Task to complete:
Search the material for the word "procedures" and copy every line in which it occurs.

Input for this task:
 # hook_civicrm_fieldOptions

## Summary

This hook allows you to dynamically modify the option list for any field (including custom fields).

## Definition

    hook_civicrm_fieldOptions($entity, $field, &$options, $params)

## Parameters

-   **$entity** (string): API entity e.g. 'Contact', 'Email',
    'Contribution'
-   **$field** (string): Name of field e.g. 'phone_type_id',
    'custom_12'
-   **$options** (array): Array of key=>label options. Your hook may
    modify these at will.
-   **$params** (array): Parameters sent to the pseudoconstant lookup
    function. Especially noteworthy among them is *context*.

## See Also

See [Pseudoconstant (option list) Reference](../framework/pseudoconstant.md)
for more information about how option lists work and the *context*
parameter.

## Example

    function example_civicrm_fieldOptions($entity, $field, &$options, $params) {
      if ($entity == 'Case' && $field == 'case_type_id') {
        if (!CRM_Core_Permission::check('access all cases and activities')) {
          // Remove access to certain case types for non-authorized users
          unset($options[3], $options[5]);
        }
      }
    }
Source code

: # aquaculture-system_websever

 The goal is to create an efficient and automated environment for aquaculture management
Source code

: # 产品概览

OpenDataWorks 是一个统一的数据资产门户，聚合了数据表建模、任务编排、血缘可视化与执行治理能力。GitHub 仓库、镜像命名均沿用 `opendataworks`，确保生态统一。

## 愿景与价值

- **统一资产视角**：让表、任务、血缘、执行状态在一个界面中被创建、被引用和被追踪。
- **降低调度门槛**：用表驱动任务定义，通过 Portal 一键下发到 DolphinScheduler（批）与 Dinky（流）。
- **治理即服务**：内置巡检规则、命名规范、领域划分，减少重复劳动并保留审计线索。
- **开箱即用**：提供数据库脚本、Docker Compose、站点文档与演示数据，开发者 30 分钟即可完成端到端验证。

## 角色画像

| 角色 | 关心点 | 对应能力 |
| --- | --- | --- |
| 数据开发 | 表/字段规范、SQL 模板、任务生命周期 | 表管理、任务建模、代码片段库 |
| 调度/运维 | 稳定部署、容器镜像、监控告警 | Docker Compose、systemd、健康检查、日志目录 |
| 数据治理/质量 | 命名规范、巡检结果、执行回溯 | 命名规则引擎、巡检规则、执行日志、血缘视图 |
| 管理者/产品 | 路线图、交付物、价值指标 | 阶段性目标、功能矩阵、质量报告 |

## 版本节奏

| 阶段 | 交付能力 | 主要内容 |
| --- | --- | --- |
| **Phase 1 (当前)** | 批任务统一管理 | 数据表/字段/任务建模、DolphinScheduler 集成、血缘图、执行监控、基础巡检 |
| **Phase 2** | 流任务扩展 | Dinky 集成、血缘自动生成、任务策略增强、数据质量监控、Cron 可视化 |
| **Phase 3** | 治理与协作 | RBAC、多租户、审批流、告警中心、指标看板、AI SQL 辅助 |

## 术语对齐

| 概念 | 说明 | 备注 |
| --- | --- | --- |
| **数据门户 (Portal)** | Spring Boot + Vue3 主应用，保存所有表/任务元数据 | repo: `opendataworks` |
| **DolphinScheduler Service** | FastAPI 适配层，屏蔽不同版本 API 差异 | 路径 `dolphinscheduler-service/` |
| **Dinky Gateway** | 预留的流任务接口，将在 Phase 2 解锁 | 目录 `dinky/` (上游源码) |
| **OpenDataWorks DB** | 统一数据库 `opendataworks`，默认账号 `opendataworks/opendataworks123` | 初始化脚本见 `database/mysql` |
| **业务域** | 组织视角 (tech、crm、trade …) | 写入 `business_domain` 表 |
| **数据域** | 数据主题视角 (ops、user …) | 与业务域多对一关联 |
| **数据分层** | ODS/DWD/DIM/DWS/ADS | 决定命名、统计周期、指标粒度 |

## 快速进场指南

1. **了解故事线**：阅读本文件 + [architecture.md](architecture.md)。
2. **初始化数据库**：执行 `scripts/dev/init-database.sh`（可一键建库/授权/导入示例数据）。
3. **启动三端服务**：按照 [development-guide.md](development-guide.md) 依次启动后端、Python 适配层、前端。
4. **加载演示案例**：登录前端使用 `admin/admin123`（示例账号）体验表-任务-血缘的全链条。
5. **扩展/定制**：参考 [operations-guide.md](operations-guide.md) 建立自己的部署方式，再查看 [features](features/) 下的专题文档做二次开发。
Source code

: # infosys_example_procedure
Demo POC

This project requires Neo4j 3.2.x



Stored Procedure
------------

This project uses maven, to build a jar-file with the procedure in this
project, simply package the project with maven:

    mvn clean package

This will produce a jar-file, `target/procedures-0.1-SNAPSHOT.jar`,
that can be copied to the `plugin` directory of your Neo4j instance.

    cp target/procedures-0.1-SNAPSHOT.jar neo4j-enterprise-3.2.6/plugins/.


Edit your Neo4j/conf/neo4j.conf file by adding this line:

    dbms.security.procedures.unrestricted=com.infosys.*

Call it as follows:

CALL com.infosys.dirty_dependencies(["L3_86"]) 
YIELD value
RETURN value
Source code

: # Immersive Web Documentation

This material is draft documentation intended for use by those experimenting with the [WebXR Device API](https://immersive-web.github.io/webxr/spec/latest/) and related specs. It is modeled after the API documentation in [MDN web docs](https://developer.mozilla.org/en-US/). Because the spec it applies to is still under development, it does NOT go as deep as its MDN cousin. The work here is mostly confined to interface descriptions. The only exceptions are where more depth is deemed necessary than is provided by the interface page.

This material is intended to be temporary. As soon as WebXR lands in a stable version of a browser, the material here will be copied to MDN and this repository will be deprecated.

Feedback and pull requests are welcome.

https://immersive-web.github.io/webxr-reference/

Your solution:
This will produce a jar-file, `target/procedures-0.1-SNAPSHOT.jar`,
    cp target/procedures-0.1-SNAPSHOT.jar neo4j-enterprise-3.2.6/plugins/.
    dbms.security.procedures.unrestricted=com.infosys.*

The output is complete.